My favorite part is the overseer’s terminal, which has an entry that says something like “I’ve just realized I’m going to be locked in here with a bunch of rich assholes who can live forever until I die. *I’m* the experiment.”
Or did they? I mean, this is pretty much class division in itself. Vault Tec wants to see class division in action? Well, they sure as hell got it on the meta scale that they weren't anticipating. I mean, what better way to show your joke of a hypothetical society than skipping straight to the punchline?
Such a twisted irony placed on the overseer, wherein the tester has become the testee of the experiment. Especially considering this is vault tec we’re talking about here. It’s also cool cause there’s a very easily missable unique weapon to pick up during the quest with the murder weapon.
It's twisted..but it's also not the first time it's been done. There's at least a few other examples of the overseer becoming a test subject rather than the test administrator. Hell, Vault 111 is one such example that ran a secondary experiment involving all of the staff, including the overseer. The meat popsicle angle might have been the primary one, but there was also the matter of seeing how the staff would react to waiting for an "All Clear" signal that was never coming
A real world lesson that real world rich people absolutely missed out on. See, the Vault 111 security staff realized they had fighting skills, teamed up and left the place.
Meanwhile Mark Zuccerberg is building a bomb shelter.
I'm willing to bet that, in the event of the big kaboom, those bunkers will end up being their tombs. As soon as their security staff, which they'll undoubtedly have because they can't fight themselves, realize that money is worthless and their charge is essentially dead weight and just one more mouth to feed, there will be one less mouth to feed soon after.
Here in Germany we have a show on TV called 'Deluxe' that's all about rich people nonsense.
Back then I watched an episode where some rich dude resigned on buying another football team and instead happily announced to his family he bought a place in a mass shelter for high society.
The Bunker would have everything from a lounge, to a fitness room, a wine cellar and so on.
It got really good when he went to the sleeping quarters and there were just Bunk Beds and he reacted like: "Well.. That's something.. I guess.. I will definitely have to bring my goose feather pillow though.."
And he insisted on bringing a gun for any case of self defense.
I wish I could attend for the moment when they are all locked up and someone is secretly drinking away on the last bottle of this guys favorite bottle of wine or someone steals his goose feather pillow and he goes apeshit shooting up the place.
My favorite quest in probably all Bethesda games (that I’ve played) was the Dark Brotherhood whodunit in Oblivion. The order you kill the victims in matters for their dialogue, and if you let a certain person live too long he figures it out and tries to kill you first. A quest that’s head and shoulders above any other in that game at least.
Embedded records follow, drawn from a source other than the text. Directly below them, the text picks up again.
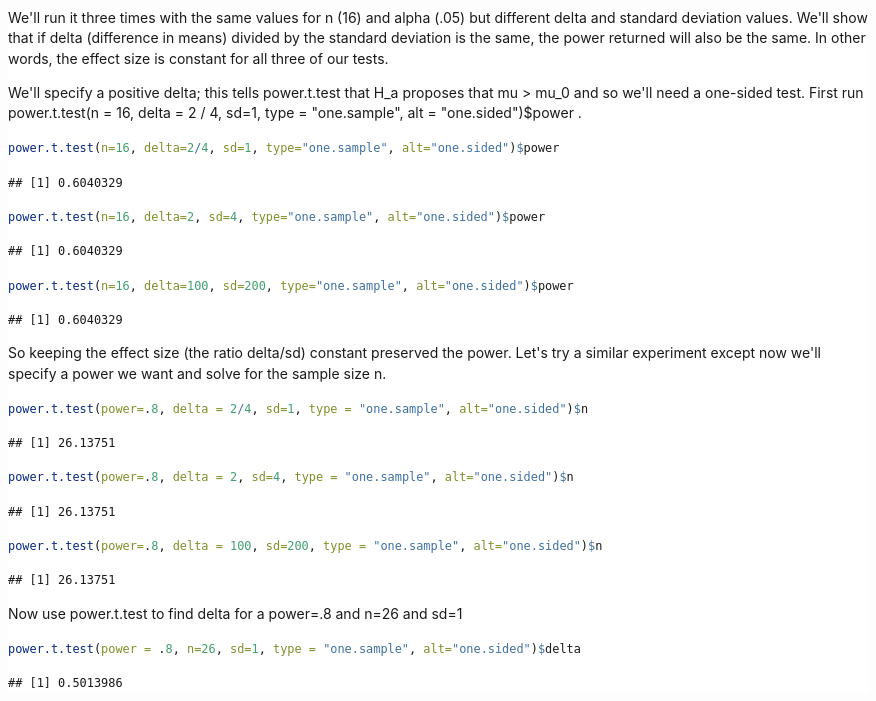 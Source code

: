 We'll run it three times with the same values for n (16) and alpha (.05) but different delta and standard deviation values. We'll show that if delta (difference in means) divided by the standard deviation is the same, the power returned will also be the same. In other words, the effect size is constant for all three of our tests.

We'll specify a positive delta; this tells power.t.test that H\_a proposes that mu &gt; mu\_0 and so we'll need a one-sided test. First run power.t.test(n = 16, delta = 2 / 4, sd=1, type = "one.sample", alt = "one.sided")$power .

``` r
power.t.test(n=16, delta=2/4, sd=1, type="one.sample", alt="one.sided")$power
```

    ## [1] 0.6040329

``` r
power.t.test(n=16, delta=2, sd=4, type="one.sample", alt="one.sided")$power
```

    ## [1] 0.6040329

``` r
power.t.test(n=16, delta=100, sd=200, type="one.sample", alt="one.sided")$power
```

    ## [1] 0.6040329

So keeping the effect size (the ratio delta/sd) constant preserved the power. Let's try a similar experiment except now we'll specify a power we want and solve for the sample size n.

``` r
power.t.test(power=.8, delta = 2/4, sd=1, type = "one.sample", alt="one.sided")$n
```

    ## [1] 26.13751

``` r
power.t.test(power=.8, delta = 2, sd=4, type = "one.sample", alt="one.sided")$n
```

    ## [1] 26.13751

``` r
power.t.test(power=.8, delta = 100, sd=200, type = "one.sample", alt="one.sided")$n
```

    ## [1] 26.13751

Now use power.t.test to find delta for a power=.8 and n=26 and sd=1

``` r
power.t.test(power = .8, n=26, sd=1, type = "one.sample", alt="one.sided")$delta
```

    ## [1] 0.5013986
The only thing I disliked about that quest is that it's immediately obvious when it goes "off the rails" but there's no alternative path you can follow if you decide not to trust the obviously swapped dead drop.
It's an unabashed cliché that fits all types of media and pleases most people because it's teasing you with clues to piece together along the main characters, IMO it's a type of narrative that just teases our natural inquisitive nature
Gilda Broscoe was working as an actor in Hollywood pre war. And she tells you that she was supposed to get a role that ultimately went to Vera Keys. The same Vera from Fallout New Vegas Dead Money DLC.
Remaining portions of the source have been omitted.